• What the exercise asks
Where in the data below does the word "frac" appear? Copy each line that holds it.

-- Opening Marker --

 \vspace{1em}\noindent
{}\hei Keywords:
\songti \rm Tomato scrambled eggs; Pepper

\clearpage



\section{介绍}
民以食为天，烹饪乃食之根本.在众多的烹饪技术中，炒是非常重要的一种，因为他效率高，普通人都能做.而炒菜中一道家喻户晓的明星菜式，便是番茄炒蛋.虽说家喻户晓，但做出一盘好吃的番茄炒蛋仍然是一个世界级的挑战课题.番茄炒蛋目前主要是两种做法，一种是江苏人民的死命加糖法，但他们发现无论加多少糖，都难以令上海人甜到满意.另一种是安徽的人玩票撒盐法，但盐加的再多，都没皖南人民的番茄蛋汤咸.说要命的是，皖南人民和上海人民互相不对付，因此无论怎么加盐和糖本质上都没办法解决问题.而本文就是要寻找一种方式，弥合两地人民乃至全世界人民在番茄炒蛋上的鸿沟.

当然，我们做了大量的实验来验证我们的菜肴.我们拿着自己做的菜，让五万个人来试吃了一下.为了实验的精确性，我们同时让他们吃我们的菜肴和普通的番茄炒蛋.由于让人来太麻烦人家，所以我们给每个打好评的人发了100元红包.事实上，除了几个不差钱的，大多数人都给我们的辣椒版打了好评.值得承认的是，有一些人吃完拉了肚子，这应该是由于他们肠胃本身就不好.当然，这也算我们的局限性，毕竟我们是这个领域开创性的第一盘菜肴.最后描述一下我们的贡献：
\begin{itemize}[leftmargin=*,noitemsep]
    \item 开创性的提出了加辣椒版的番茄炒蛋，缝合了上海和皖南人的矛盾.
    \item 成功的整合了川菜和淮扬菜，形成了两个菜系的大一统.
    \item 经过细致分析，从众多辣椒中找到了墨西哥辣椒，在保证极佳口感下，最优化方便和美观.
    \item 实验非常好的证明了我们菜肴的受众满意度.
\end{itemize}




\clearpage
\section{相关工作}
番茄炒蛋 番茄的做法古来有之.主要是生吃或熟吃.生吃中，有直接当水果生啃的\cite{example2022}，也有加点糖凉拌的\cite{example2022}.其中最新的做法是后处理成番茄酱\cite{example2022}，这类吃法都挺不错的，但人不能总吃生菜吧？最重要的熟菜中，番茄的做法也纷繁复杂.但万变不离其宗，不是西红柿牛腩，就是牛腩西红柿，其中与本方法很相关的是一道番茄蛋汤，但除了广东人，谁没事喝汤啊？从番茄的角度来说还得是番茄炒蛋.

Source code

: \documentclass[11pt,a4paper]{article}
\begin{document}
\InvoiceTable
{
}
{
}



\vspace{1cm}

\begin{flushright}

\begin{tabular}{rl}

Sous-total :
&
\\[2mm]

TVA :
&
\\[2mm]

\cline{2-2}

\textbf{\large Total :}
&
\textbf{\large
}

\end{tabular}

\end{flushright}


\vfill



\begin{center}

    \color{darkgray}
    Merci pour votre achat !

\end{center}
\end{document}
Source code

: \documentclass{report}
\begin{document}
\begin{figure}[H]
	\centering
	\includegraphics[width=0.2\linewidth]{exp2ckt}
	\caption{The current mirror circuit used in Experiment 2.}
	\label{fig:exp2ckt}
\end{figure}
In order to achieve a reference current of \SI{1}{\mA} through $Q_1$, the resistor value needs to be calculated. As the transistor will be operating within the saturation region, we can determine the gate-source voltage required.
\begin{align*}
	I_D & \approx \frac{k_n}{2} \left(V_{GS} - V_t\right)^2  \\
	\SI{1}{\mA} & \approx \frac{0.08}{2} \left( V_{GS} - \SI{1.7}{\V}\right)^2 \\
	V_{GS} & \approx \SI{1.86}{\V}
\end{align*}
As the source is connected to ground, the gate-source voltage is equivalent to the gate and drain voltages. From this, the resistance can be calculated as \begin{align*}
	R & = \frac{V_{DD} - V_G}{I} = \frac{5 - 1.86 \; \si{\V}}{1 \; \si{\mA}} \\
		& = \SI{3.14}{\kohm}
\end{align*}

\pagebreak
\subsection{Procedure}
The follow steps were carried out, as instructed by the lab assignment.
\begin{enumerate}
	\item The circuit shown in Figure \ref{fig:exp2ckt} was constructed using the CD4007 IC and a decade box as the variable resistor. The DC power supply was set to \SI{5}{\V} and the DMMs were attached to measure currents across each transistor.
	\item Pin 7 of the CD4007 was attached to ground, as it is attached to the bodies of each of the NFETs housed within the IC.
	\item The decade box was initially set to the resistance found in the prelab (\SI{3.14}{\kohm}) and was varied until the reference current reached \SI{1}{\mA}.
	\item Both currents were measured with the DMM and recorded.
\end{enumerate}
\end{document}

-- Closing Marker --

• Finished exercise
	I_D & \approx \frac{k_n}{2} \left(V_{GS} - V_t\right)^2  \\
	\SI{1}{\mA} & \approx \frac{0.08}{2} \left( V_{GS} - \SI{1.7}{\V}\right)^2 \\
	R & = \frac{V_{DD} - V_G}{I} = \frac{5 - 1.86 \; \si{\V}}{1 \; \si{\mA}} \\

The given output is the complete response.